=== Data ===

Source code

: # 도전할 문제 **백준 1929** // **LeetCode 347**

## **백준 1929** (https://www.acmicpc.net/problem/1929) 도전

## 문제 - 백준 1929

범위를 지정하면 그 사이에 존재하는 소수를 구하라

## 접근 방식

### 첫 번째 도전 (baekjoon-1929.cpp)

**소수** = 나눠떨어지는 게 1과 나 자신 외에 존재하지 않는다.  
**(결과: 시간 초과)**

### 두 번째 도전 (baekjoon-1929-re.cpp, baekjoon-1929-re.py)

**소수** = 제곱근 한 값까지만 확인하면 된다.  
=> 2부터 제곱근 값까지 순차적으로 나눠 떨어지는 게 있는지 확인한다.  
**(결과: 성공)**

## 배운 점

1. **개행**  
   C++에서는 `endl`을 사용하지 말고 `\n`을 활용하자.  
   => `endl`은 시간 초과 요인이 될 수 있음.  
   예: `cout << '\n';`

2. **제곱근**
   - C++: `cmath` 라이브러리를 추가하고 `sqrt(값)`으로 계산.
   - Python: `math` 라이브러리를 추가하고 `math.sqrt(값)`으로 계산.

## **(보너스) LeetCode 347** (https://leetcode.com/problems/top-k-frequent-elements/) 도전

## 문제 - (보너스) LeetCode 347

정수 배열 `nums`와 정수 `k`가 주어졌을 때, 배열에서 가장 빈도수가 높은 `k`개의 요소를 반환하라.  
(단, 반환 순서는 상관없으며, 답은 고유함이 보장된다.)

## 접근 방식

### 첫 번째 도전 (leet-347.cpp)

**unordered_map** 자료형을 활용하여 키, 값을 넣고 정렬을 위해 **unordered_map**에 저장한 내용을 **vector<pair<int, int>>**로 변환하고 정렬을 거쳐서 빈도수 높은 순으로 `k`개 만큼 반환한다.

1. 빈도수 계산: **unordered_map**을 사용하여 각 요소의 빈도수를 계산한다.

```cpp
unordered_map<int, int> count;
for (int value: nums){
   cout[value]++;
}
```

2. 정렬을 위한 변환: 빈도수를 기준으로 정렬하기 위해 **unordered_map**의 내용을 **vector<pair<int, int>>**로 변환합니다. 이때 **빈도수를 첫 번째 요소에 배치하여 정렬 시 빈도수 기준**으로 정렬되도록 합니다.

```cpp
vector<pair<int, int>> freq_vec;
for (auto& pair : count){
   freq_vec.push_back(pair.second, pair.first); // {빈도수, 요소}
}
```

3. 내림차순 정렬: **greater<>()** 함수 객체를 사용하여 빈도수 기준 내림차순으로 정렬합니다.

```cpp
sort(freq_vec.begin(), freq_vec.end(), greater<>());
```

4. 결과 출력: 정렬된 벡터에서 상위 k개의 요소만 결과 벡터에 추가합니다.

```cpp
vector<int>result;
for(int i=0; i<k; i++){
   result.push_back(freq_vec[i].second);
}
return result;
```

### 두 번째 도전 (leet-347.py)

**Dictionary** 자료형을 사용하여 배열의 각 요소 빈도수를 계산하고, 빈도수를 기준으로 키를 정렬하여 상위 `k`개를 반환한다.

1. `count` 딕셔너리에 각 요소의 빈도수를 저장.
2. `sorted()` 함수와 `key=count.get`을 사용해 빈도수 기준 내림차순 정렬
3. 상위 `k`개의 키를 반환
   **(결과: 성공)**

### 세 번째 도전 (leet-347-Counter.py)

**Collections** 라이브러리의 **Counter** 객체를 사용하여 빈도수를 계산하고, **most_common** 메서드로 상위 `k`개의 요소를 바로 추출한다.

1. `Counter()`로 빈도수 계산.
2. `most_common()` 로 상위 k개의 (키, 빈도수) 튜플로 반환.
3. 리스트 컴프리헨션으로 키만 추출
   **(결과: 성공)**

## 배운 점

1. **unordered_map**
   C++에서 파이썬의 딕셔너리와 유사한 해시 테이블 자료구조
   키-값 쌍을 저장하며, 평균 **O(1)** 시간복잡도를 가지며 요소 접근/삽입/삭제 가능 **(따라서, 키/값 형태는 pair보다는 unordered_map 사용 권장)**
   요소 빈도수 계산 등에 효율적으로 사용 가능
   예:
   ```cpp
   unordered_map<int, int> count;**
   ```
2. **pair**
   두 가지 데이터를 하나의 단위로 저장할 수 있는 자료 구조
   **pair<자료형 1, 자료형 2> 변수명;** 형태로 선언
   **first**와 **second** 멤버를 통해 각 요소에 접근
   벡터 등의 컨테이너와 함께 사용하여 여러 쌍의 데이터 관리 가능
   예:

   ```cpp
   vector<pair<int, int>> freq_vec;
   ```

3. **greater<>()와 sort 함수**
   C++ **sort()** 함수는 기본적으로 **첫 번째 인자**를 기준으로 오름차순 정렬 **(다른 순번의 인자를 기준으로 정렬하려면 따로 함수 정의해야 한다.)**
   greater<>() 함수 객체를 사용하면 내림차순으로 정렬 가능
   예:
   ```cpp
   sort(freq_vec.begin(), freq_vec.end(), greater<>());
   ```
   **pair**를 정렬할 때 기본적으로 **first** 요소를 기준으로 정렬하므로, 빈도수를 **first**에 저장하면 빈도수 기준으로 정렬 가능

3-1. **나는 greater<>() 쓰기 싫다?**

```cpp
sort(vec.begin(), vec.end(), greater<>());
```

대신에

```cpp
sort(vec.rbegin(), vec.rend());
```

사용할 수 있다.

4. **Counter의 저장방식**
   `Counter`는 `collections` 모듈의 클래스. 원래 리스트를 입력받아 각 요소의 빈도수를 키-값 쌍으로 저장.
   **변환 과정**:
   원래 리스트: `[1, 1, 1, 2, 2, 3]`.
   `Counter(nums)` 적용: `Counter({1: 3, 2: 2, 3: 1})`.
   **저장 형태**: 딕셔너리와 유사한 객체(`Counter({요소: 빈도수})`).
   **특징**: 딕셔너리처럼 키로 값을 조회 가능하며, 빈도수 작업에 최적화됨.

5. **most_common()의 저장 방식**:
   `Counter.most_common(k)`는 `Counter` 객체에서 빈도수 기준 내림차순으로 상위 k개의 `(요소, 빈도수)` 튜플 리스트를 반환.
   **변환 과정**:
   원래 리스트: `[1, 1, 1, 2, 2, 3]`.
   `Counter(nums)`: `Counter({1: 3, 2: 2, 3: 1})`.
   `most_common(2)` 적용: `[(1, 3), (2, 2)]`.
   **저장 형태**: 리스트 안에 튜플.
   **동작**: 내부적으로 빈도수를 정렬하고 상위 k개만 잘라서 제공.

===

» **Problem to solve**: In the material above, each line with the word "추가하고" should be copied.

» **Task solution**:
   - C++: `cmath` 라이브러리를 추가하고 `sqrt(값)`으로 계산.
   - Python: `math` 라이브러리를 추가하고 `math.sqrt(값)`으로 계산.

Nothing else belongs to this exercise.